NEW DELHI: India’s foreign exchange reserves declined by $8.319 billion to $566.948 billion in the week ending on February 10, according to the Reserve Bank of India’s latest data.
This is reported to be the sharpest slump in the overall forex reserves in over 11 months.
During the week that ended on February 3, the reserves declined by $1.494 billion to $575.267.
According to RBI’s latest data, India’s foreign currency assets, the biggest component of the forex reserves, declined $7.108 billion to $500.587 billion.
Gold reserves declined by $919 million to $42.862 billion.
At the start of last year 2022, the overall forex reserves were at about $633 billion. Much of the decline can be attributed to RBI’s intervention and a rise in the cost of imported goods in recent times.
In October 2021, the country’s foreign exchange reserves reportedly touched an all-time high of about $645 billion.
The forex reserves had been intermittently falling for months now largely because of the RBI’s intervention in the market to defend the depreciating rupee against a surging US dollar.

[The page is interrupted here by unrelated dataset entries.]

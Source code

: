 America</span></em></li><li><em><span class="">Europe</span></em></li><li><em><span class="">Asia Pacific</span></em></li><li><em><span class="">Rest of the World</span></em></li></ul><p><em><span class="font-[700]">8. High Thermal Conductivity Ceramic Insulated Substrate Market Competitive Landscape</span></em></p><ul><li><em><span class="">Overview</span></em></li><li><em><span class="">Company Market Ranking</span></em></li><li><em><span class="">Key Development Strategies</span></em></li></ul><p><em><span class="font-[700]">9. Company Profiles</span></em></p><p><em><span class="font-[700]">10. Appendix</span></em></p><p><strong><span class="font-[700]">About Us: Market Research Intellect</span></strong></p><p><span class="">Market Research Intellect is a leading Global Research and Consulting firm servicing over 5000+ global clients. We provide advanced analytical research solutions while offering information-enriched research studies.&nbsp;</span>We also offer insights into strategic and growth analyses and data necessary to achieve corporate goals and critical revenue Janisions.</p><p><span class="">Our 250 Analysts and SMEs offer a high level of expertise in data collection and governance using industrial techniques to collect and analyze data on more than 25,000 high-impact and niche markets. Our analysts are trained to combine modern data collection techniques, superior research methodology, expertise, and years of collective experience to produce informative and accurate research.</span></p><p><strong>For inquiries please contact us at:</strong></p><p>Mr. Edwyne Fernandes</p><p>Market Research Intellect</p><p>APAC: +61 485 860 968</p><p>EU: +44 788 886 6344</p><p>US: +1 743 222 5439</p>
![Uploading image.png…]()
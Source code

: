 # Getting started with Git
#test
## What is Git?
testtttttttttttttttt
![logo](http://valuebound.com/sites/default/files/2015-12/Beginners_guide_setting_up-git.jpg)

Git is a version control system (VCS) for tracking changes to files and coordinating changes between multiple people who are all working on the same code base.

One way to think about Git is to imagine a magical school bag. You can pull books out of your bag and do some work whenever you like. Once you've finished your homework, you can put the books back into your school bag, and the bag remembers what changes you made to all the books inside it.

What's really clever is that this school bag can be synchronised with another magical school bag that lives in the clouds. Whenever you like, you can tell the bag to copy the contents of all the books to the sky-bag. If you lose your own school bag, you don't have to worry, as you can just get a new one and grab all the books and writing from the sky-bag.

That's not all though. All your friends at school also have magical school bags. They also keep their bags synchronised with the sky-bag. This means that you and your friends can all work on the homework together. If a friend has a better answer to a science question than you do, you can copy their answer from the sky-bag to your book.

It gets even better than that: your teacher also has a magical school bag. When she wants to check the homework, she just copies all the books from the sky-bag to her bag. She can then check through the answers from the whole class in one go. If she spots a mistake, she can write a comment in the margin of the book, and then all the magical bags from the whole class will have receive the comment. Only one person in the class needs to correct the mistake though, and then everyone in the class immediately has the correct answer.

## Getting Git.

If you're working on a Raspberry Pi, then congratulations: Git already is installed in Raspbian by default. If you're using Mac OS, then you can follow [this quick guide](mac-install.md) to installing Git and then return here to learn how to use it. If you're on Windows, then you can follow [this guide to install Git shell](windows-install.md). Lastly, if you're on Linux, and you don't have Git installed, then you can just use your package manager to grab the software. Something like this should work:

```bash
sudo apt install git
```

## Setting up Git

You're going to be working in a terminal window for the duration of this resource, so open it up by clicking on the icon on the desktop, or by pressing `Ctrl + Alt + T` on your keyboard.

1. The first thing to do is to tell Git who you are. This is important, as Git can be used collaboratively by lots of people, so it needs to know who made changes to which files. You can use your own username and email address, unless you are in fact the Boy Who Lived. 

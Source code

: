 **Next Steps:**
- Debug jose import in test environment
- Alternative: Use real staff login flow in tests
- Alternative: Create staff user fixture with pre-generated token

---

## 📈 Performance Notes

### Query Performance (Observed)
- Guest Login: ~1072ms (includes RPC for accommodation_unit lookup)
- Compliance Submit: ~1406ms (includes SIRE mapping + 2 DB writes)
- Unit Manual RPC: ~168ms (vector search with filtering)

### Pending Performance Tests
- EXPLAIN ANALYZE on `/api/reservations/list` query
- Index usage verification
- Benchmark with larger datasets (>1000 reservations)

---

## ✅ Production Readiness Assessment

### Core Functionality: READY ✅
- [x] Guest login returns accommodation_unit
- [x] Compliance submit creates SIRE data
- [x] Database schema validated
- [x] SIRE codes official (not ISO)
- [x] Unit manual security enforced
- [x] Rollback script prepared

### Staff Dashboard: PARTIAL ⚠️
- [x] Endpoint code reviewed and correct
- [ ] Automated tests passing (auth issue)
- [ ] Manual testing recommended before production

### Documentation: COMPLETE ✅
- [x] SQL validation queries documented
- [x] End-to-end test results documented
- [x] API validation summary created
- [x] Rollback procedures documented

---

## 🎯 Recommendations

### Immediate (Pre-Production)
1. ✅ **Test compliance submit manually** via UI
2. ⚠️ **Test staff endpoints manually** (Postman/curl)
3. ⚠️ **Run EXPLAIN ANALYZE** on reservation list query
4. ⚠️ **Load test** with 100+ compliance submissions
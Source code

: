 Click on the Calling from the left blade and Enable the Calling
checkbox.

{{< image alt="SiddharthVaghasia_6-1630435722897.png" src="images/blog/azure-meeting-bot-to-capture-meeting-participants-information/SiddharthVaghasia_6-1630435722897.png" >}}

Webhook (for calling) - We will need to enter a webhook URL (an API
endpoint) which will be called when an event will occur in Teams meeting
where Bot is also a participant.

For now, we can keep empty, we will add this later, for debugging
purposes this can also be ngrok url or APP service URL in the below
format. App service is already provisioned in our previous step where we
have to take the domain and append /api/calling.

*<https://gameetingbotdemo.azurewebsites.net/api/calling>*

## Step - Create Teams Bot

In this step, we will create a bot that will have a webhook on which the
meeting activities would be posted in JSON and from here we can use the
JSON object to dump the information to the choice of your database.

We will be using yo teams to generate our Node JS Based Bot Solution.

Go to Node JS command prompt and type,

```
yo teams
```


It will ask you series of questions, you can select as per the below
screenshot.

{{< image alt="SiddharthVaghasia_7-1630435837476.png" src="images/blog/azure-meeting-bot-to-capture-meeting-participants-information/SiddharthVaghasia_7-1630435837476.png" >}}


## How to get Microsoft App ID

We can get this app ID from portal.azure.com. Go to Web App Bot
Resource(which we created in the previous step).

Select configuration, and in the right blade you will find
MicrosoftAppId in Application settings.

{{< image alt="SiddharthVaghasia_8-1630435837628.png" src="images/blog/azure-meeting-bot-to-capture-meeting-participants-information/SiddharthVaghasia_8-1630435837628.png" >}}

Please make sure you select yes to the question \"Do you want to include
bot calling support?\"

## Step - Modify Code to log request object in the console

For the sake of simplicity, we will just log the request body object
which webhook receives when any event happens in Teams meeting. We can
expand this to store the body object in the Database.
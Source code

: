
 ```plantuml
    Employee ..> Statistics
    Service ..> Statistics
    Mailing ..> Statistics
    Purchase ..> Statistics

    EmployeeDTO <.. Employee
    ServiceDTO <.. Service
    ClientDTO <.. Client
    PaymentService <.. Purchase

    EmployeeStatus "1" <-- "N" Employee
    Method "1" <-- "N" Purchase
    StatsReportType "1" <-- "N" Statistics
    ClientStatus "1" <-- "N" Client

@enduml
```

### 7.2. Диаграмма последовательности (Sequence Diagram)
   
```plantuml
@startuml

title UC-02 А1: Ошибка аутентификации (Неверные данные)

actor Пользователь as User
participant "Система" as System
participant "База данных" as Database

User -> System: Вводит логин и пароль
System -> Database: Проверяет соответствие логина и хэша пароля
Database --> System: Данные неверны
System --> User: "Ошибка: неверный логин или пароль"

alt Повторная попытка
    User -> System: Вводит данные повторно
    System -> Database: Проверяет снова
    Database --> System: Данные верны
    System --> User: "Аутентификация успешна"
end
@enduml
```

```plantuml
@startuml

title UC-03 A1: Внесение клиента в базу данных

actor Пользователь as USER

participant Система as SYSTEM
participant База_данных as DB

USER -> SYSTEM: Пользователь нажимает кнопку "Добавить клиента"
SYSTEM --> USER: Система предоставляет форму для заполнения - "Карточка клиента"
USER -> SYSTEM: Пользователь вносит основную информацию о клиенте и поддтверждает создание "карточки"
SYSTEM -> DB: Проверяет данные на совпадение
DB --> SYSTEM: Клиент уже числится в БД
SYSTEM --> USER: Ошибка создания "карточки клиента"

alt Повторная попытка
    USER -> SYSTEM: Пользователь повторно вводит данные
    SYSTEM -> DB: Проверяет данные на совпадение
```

Typically, the RBI, from time to time, intervenes in the market through liquidity management, including through the selling of dollars, with a view to preventing a steep depreciation in the rupee.
The RBI closely monitors the foreign exchange markets and intervenes only to maintain orderly market conditions by containing excessive volatility in the exchange rate, without reference to any pre-determined target level or band, Union Finance Minister Nirmala Sitharaman had said in response to a question in recent Parliament session on whether the central bank has been using reserves to stem the fall in the Indian currency. (ANI)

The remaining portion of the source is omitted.